Kritik der kabarettistischen Vernunft

Ein autobiografisches Scherbengerücht. Band 1

Kritik der kabarettistischen Vernunft. Ein autobiografisches Scherbengerücht | Berlin: Distanz, 2016.
Klappentext, bibliografische Angaben oder Entsprechendes

Bazon Brock bedankt sich mit diesem Buch bei allen, die ihm seit Jahrzehnten Gelegenheit boten, sie zu würdigen! Denn Würde hat nur, wer zu würdigen weiß. Das ist der Ruhm des gescheiten Mannes. Die bedeutendste Form des Würdigens ist die Kritik; wer kritikwürdig ist, wird darin ernst genommen und Kritik entwickelt sich aus dem Streit der Meinungen, nicht aus der Behauptung von wahrem Wissen oder vom Wissen der Wahrheit. Die lässt sich nur aus den Ruinen, den Trümmern, den Scherben, die übrig blieben, erahnen. Die Wahrheit ist ein Scherbengerücht, wissen die Archäologen menschlicher Lebenswelten.

Bazon Brock ist ein verführender, also führender Polemosoph. Ein Denker im Dienst gegen Gemeinheit, vor allem die Allgemeinheit. Ja, ist es denn nicht hundsgemein, dass für die Historiker die Rangfolge der bedeutendsten Persönlichkeiten von der Zahl der Leichen bestimmt wird, die sie zu hinterlassen wussten? 15 Morde – lächerlich –, das ist eine lokale Auffälligkeit für zwei Tage; erst bei 1,5 Millionen Toten beginnt der Aufstieg in die Bestenliste, die heute Mao, Stalin und Hitler mit mindestens 40 Mio., 20 Mio. oder mit 15 Mio. Toten anführen.

Von diesen Herren der Geschichte redet alle Welt seit Jahrzehnten und für die nächsten hundert Jahre. Sie haben es geschafft, die Hall of Shame zur Hall of Fame werden zu lassen.

Seite im Original: 8

Bitte keine Polemik

Um 1900 hatte jede (kaiser-)kritische Redaktion eines (Satire-)Blattes einen Sitzredakteur!

Der saß ein, nämlich im Gefängnis, wenn die Redaktion wegen Majestätsbeleidigung oder dergleichen amtlich zur Buße genötigt wurde.

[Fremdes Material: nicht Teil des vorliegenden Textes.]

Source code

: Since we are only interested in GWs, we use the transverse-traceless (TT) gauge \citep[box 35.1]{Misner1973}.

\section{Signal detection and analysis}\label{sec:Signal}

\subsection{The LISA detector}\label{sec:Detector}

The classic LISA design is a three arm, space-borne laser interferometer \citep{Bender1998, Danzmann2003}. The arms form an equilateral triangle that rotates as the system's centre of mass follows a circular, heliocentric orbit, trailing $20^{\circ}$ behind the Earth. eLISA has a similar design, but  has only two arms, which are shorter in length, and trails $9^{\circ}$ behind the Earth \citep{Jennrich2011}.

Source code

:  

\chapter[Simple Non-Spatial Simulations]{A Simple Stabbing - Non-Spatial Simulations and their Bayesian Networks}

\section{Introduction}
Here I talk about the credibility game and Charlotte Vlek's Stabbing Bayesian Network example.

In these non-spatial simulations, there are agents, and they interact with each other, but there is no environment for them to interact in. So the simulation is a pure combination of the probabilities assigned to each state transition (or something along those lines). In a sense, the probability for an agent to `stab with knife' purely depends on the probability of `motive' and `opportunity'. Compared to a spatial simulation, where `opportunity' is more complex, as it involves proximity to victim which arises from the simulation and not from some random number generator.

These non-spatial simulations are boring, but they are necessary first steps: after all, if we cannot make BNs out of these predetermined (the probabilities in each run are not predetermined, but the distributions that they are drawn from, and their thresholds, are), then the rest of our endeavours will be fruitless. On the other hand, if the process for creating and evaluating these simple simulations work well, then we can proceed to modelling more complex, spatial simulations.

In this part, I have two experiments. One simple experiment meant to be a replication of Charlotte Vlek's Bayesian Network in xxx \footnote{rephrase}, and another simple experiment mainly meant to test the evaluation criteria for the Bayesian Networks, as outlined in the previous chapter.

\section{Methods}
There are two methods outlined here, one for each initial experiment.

Erstaunlich: Von Sitzphilosophen oder Sitzchemikern wurde nichts berichtet, außer dass sie zu preußischen Hauptmännern befördert wurden, wenn sie durch Erfindung von Giftgas oder ähnlichen Patriotismen dem Vaterland gedient hatten.

Der Sitzredakteur bewies: Das Kabarett war zur effektivsten Institution der Gesellschaftskritik geworden und ist es bis heute. Nicht Habermas, sondern Volkers Pispers wirkt nachhhaltig; nicht Parlamentarier, sondern ein Böhmermann tritt Diktatoren auf die Selbstbeweihräucherung als Freiheitsgaranten; nicht »aus dem Parlament«, sondern »aus der Anstalt« kommt das tatsächlich »neue« Zeugnis für die Verteidigung des Grundsätzlichen. Die Kabaretts sind heute moralische Anstalten schillerscher Mächtigkeit, wie es einst Theater und Universitäten waren.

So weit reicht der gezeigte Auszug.